There’s no moral equivalency between accidental deaths and the willful slaughter of innocents at the hands of a lunatic with a gun. But we’re not talking about morality or ethics. We talking about preventable deaths and injuries. We’re also talking about collective responsibility for the consequences of our individual freedoms.
The point is simply this: In the debate over gun violence and gun regulation, there’s a lot of denial on both sides. Opponents of restrictions on so-called assault rifles, magazine capacity and other proposals see things primarily in terms of individual liberty, minimizing the possibility of such measures to save even a handful of lives. Gun-control proponents, on the other hand, see the perceived threat to public safety as the overwhelming concern, minimizing any infringement on a right they may not particularly value.
Me, I’m somewhere in the middle. While I grew up in a house that held a small arsenal of shotguns, rifles and sidearms and was roaming the woods with such weaponry well before my teens, I don’t view gun rights as more sacrosanct than others enumerated in the Constitution. I’m not worried about “the government” confiscating legally owned guns anymore than I’m worried about it coming for the family automobiles that are annually registered, inspected, taxed and operated within a multitude of federal, state and local ordinances.
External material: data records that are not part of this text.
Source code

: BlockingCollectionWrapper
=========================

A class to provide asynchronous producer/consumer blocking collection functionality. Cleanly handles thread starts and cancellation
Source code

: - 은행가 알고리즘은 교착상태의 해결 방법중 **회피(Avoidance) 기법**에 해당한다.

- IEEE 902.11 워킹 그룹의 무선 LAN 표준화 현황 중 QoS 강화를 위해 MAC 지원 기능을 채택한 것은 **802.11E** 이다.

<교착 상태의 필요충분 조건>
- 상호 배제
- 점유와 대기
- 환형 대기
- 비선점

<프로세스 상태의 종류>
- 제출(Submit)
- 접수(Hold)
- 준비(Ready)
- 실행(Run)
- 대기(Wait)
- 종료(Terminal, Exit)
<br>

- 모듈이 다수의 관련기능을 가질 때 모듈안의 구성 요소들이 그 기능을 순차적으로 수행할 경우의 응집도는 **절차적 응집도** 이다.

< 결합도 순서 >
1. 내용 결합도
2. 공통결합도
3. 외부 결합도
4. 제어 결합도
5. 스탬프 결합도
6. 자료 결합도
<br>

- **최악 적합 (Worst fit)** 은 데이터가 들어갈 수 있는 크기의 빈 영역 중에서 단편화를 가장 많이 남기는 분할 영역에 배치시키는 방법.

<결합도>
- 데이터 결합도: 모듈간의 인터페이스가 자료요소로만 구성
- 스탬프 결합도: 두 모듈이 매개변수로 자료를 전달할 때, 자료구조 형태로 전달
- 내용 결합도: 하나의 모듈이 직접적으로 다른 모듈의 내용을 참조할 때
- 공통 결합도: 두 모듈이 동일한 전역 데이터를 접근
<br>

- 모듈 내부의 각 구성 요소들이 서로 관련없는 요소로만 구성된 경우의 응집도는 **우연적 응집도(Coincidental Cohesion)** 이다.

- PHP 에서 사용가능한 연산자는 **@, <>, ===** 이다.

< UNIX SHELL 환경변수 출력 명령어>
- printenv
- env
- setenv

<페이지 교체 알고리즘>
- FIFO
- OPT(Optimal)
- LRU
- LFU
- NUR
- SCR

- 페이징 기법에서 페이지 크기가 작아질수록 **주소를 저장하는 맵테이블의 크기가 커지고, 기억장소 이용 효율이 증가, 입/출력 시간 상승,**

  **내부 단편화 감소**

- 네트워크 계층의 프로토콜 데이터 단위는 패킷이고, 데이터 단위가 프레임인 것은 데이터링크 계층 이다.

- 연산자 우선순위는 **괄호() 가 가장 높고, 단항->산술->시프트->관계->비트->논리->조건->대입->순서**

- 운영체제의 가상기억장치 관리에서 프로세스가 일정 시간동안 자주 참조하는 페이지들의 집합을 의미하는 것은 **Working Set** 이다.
I’m well aware, too, that my daily commute to work poses a much greater risk to my wellbeing than, say, a random psychopath wielding an AR-15. It’s a risk I’m willing to take, one of many that we ignore as we go about our daily business, or send our offspring down the road. Acknowledging those risks and the collateral damage we endure in exchange for freedom and convenience won’t provide any easy answers, but it might make for a more honest debate.
Chris Verner is editorial page editor of the Salisbury Post.